Novi magazin (Serbian Cyrillic: Нови магазин, English: New Magazine) is a Serbian-language weekly print news magazine headquartered in Belgrade. It features original articles on social, economic, and political topics, with the editorial policy described as "moderately critical [of the Serbian government] and pro-European". The magazine was founded in 2011.

The chairman and editor-in-chief is Nadežda Gaće, a journalist who served as the president of Independent Journalist Association of Serbia (Nezavisno udruženje novinara Srbije – NUNS). Deputy editor-in-chief is Mijat Lakićević.

The magazine was established with financial help from Miroslav Bogićević, a businessman who owns an array of Serbian companies, most notably Farmakom. Before establishing Novi magazin, Bogićević unsuccessfully tried to purchase the major political magazine NIN. Nadežda Gaće is registered as the sole owner in the Serbian Business Registers Agency.

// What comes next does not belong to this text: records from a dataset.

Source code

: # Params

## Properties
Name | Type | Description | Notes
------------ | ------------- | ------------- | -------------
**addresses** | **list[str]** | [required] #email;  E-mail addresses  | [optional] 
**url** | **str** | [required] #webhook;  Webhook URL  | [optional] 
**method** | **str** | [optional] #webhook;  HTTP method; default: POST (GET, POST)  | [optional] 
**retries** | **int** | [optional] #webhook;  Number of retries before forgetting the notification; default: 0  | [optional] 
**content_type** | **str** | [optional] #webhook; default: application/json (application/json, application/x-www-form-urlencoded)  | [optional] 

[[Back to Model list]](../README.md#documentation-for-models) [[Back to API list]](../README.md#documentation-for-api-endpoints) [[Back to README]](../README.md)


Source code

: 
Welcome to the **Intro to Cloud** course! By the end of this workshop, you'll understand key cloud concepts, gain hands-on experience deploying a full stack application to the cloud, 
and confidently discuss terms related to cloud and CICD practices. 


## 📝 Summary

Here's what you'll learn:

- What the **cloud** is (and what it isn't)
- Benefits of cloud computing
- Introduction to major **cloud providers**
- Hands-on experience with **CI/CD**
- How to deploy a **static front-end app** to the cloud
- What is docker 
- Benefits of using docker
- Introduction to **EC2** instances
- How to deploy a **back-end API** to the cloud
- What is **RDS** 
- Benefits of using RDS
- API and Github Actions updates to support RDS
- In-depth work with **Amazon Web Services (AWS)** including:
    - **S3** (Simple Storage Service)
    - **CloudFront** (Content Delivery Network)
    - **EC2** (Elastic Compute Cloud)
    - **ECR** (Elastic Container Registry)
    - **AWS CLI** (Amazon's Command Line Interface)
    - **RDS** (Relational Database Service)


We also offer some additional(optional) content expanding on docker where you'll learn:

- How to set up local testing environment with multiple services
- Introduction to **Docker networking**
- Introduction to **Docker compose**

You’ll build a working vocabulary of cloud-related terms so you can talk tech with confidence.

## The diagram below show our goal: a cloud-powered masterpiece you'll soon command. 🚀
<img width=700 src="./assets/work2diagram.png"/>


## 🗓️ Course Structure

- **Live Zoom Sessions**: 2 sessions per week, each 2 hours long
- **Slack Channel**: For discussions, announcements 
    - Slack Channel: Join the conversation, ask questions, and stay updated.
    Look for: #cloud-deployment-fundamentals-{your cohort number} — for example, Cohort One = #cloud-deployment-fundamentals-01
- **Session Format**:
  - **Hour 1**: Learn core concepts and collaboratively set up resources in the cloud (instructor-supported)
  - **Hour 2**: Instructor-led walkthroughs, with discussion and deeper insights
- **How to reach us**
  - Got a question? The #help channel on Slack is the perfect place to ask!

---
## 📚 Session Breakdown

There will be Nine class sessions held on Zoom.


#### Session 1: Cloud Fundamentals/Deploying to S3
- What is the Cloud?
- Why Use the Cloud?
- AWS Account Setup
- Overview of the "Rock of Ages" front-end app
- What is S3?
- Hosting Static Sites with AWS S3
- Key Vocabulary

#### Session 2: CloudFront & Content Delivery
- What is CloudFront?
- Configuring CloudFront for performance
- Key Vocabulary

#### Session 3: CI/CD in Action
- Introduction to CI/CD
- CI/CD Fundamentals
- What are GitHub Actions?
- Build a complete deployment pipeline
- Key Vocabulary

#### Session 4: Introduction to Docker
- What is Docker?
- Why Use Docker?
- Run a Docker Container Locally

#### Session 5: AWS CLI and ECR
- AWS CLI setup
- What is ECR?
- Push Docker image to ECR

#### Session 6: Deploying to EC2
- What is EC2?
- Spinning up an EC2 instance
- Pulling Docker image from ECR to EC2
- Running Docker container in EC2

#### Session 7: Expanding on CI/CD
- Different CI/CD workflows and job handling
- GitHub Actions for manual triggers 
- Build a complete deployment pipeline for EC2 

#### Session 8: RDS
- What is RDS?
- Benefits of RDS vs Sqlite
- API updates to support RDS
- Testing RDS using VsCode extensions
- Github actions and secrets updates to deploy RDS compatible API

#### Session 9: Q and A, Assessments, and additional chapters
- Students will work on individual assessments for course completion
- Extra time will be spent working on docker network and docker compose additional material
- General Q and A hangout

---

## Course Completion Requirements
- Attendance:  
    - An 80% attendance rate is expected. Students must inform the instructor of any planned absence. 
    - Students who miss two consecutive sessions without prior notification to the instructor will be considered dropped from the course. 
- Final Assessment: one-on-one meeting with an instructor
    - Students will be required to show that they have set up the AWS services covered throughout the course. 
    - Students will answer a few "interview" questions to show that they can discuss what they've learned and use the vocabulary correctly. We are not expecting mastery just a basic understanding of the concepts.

News desk of the magazine includes Marija Kolaković, Đurađ Šimić and Miša Brkić. Regular columnists are Dimitrije Boarov, Vladimir Gligorov and Momčilo Pantelić. A novelist Marija Sajkas is a regular contributor from the U.S.

== Awards ==
- In 2011, the Erste Bank EU Office in cooperation with the Office of the EU Delegation to Serbia and the European Integration Office of the Government of the Republic of Serbia awarded the prize for the best newspaper report on the European integration process in Serbia to Danica Čigoja of Novi magazin.